Re: [PATCH v5 00/31] kmemcg shrinkers

Mel Gorman <mgorman@xxxxxxx> · Thu, 9 May 2013 15:03:11 +0100

On Thu, May 09, 2013 at 11:18:23PM +1000, Dave Chinner wrote:
> > > Mel, I have identified the overly aggressive behavior you noticed to be a bug
> > > in the at-least-one-pass patch, that would ask the shrinkers to scan the full
> > > batch even when total_scan < batch. They would do their best for it, and
> > > eventually succeed. I also went further, and made that the behavior of direct
> > > reclaim only - The only case that really matter for memcg, and one in which
> > > we could argue that we are more or less desperate for small squeezes in memory.
> > > Thank you very much for spotting this.
> > > 
> > 
> > I haven't seen the relevant code yet but in general I do not think it is
> > a good idea for direct reclaim to potentially reclaim all of slabs like
> > this. Direct reclaim does not necessarily mean the system is desperate
> > for small amounts of memory. Lets take a few examples where it would be
> > a poor decision to reclaim all the slab pages within direct reclaim.
> > 
> > 1. Direct reclaim triggers because kswapd is stalled writing pages for
> >    memcg (see code near comment "memcg doesn't have any dirty pages
> >    throttling"). A memcg dirtying its limit of pages may cause a lot of
> >    direct reclaim and dumping all the slab pages
> > 
> > 2. Direct reclaim triggers because kswapd is writing pages out to swap.
> >    Similar to memcg above, kswapd failing to make forward progress triggers
> >    direct reclaim which then potentially reclaims all slab
> > 
> > 3. Direct reclaim triggers because kswapd waits on congestion as there
> >    are too many pages under writeback. In this case, a large amounts of
> >    writes to slow storage like USB could result in all slab being reclaimed
> > 
> > 4. The system has been up a long time, memory is fragmented and the page
> >    allocator enters direct reclaim/compaction to allocate THPs. It would
> >    be very unfortunate if allocating a THP reclaimed all the slabs
> > 
> > All that is potentially bad and likely to make Dave put in his cranky
> > pants. I would much prefer if direct reclaim and kswapd treated slab
> > similarly and not ask the shrinkers to do a full scan unless the alternative
> > is OOM kill.
> 
> Just keep in mind that I really don't care about micro-behaviours of
> the shrinker algorithm. What I look at is the overall cache balance
> under steady state workloads, the response to step changes in
> workload and what sort of overhead is seen to maintain system
> balance under memory pressure. So unless a micro-behaviour has an
> impact at the macro level, I just don't care one way or the other.
> 

Ok, that's fine by me because I think what you are worried about can
happen too easily right now.  A system in a steady state of streaming
IO can decide to reclaim excessively in direct reclaim becomes active --
a macro level change for a steady state workload.
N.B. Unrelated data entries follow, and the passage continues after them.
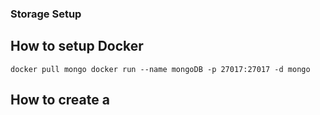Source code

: ### Storage Setup

## How to setup Docker
`
docker pull mongo
docker run --name mongoDB -p 27017:27017 -d mongo
`

## How to create a 

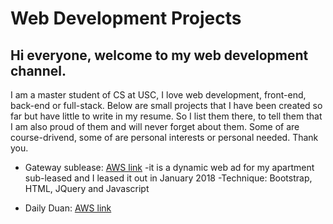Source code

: # Web Development Projects

## Hi everyone, welcome to my web development channel. 
I am a master student of CS at USC, I love web development, front-end, back-end or full-stack. Below are small projects that I have been created so far but have little to write in my resume. So I list them there, to tell them that I am also proud of them and will never forget about them. Some of are course-drivend, some of are personal interests or personal needed. Thank you.

- Gateway sublease: [AWS link](http://dwjsublease.s3-website-us-west-1.amazonaws.com)
  -it is a dynamic web ad for my apartment sub-leased and I leased it out in January 2018
  -Technique: Bootstrap, HTML, JQuery and Javascript

* Daily Duan: [AWS link](http://dailyduan.s3-website-us-west-1.amazonaws.com)

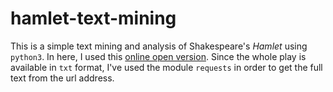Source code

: # hamlet-text-mining

This is a simple text mining and analysis of Shakespeare's *Hamlet* using `python3`. In here, I used this [online open version](http://erdani.com/tdpl/hamlet.txt). Since the whole play is available in `txt` format, I've used the module `requests` in order to get the full text from the url address.





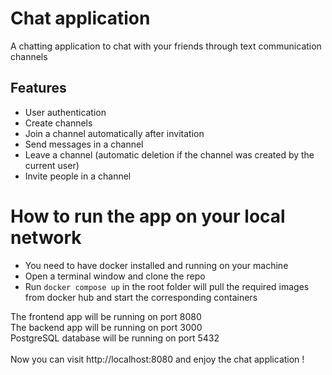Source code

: # Chat application
A chatting application to chat with your friends through text communication channels

## Features
- User authentication
- Create channels
- Join a channel automatically after invitation
- Send messages in a channel
- Leave a channel (automatic deletion if the channel was created by the current user)
- Invite people in a channel

# How to run the app on your local network
- You need to have docker installed and running on your machine
- Open a terminal window and clone the repo
- Run `docker compose up` in the root folder will pull the required images from docker hub and start the corresponding containers

The frontend app will be running on port 8080<br>
The backend app will be running on port 3000<br>
PostgreSQL database will be running on port 5432<br>
<br>
Now you can visit http://localhost:8080 and enjoy the chat application !
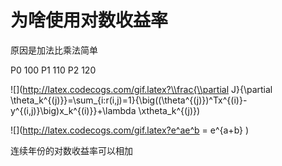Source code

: # 为啥使用对数收益率

原因是加法比乘法简单

P0 100
P1 110
P2 120

![](http://latex.codecogs.com/gif.latex?\\frac{\\partial J}{\\partial \\theta_k^{(j)}}=\\sum_{i:r(i,j)=1}{\\big((\\theta^{(j)})^Tx^{(i)}-y^{(i,j)}\\big)x_k^{(i)}}+\\lambda \\xtheta_k^{(j)})

![](http://latex.codecogs.com/gif.latex?e^ae^b = e^{a+b} )

连续年份的对数收益率可以相加
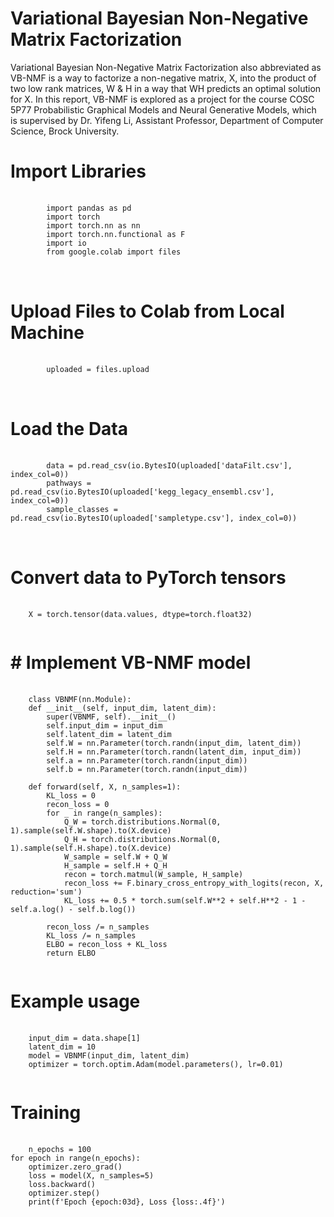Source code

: # Variational Bayesian Non-Negative Matrix Factorization
Variational Bayesian Non-Negative Matrix Factorization
also abbreviated as VB-NMF is a way to
factorize a non-negative matrix, X, into the product
of two low rank matrices, W & H in a way
that WH predicts an optimal solution for X. In
this report, VB-NMF is explored as a project for
the course COSC 5P77 Probabilistic Graphical
Models and Neural Generative Models, which is
supervised by Dr. Yifeng Li, Assistant Professor,
Department of Computer Science, Brock University.

# Import Libraries
  <pre>
    <code>
        import pandas as pd
        import torch
        import torch.nn as nn
        import torch.nn.functional as F
        import io
        from google.colab import files
    </code> 
  </pre>
# Upload Files to Colab from Local Machine
<pre>
    <code>
        uploaded = files.upload
    </code> 
  </pre>
# Load the Data
<pre>
    <code>
        data = pd.read_csv(io.BytesIO(uploaded['dataFilt.csv'], index_col=0))
        pathways = pd.read_csv(io.BytesIO(uploaded['kegg_legacy_ensembl.csv'], index_col=0))
        sample_classes = pd.read_csv(io.BytesIO(uploaded['sampletype.csv'], index_col=0))
    </code> 
  </pre>
# Convert data to PyTorch tensors
<pre>
  <code>
    X = torch.tensor(data.values, dtype=torch.float32)
  </code>
</pre>
# # Implement VB-NMF model
<pre>
  <code>
    class VBNMF(nn.Module):
    def __init__(self, input_dim, latent_dim):
        super(VBNMF, self).__init__()
        self.input_dim = input_dim
        self.latent_dim = latent_dim
        self.W = nn.Parameter(torch.randn(input_dim, latent_dim))
        self.H = nn.Parameter(torch.randn(latent_dim, input_dim))
        self.a = nn.Parameter(torch.randn(input_dim))
        self.b = nn.Parameter(torch.randn(input_dim))

    def forward(self, X, n_samples=1):
        KL_loss = 0
        recon_loss = 0
        for _ in range(n_samples):
            Q_W = torch.distributions.Normal(0, 1).sample(self.W.shape).to(X.device)
            Q_H = torch.distributions.Normal(0, 1).sample(self.H.shape).to(X.device)
            W_sample = self.W + Q_W
            H_sample = self.H + Q_H
            recon = torch.matmul(W_sample, H_sample)
            recon_loss += F.binary_cross_entropy_with_logits(recon, X, reduction='sum')
            KL_loss += 0.5 * torch.sum(self.W**2 + self.H**2 - 1 - self.a.log() - self.b.log())

        recon_loss /= n_samples
        KL_loss /= n_samples
        ELBO = recon_loss + KL_loss
        return ELBO
  </code>
</pre>
# Example usage
<pre>
  <code>
    input_dim = data.shape[1]
    latent_dim = 10
    model = VBNMF(input_dim, latent_dim)
    optimizer = torch.optim.Adam(model.parameters(), lr=0.01)
  </code>
</pre>
# Training
<pre>
  <code>
    n_epochs = 100
for epoch in range(n_epochs):
    optimizer.zero_grad()
    loss = model(X, n_samples=5)
    loss.backward()
    optimizer.step()
    print(f'Epoch {epoch:03d}, Loss {loss:.4f}')
  </code>
</pre>
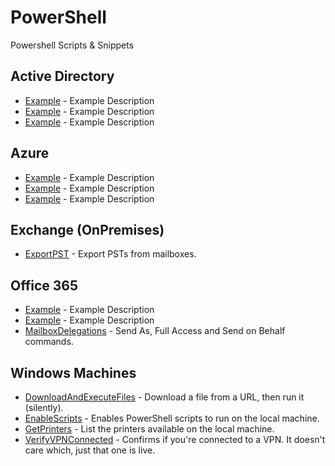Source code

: # PowerShell
Powershell Scripts &amp; Snippets

## Active Directory
- [Example](https://github.com/thatCraigW/PowerShell/blob/master/.ps1) - Example Description
- [Example](https://github.com/thatCraigW/PowerShell/blob/master/.ps1) - Example Description
- [Example](https://github.com/thatCraigW/PowerShell/blob/master/.ps1) - Example Description

## Azure
- [Example](https://github.com/thatCraigW/PowerShell/blob/master/.ps1) - Example Description
- [Example](https://github.com/thatCraigW/PowerShell/blob/master/.ps1) - Example Description
- [Example](https://github.com/thatCraigW/PowerShell/blob/master/.ps1) - Example Description

## Exchange (OnPremises)
- [ExportPST](https://github.com/thatCraigW/PowerShell/blob/master/ExportPST.ps1) - Export PSTs from mailboxes.

## Office 365
- [Example](https://github.com/thatCraigW/PowerShell/blob/master/.ps1) - Example Description
- [Example](https://github.com/thatCraigW/PowerShell/blob/master/.ps1) - Example Description
- [MailboxDelegations](https://github.com/thatCraigW/PowerShell/blob/master/MailboxDelegations.ps1) - Send As, Full Access and Send on Behalf commands.

## Windows Machines

- [DownloadAndExecuteFiles](https://github.com/thatCraigW/PowerShell/blob/master/DownloadAndExecuteFiles.ps1) - Download a file from a URL, then run it (silently).
- [EnableScripts](https://github.com/thatCraigW/PowerShell/blob/master/EnableScripts.ps1) - Enables PowerShell scripts to run on the local machine.
- [GetPrinters](https://github.com/thatCraigW/PowerShell/blob/master/GetPrinters.ps1) - List the printers available on the local machine.
- [VerifyVPNConnected](https://github.com/thatCraigW/PowerShell/blob/master/VerifyVPNConnected.ps1) - Confirms if you're connected to a VPN. It doesn't care which, just that one is live.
However, Glauber has already said he will either make a priority check in
direct reclaim or make it memcg specific. I'm happy with either as either
should avoid a large impact at a macro level in response to a small change
in the workload pattern.

> But I can put on cranky panks if you want, Mel. :)
> 

Unjustified cranky pants just isn't the same :)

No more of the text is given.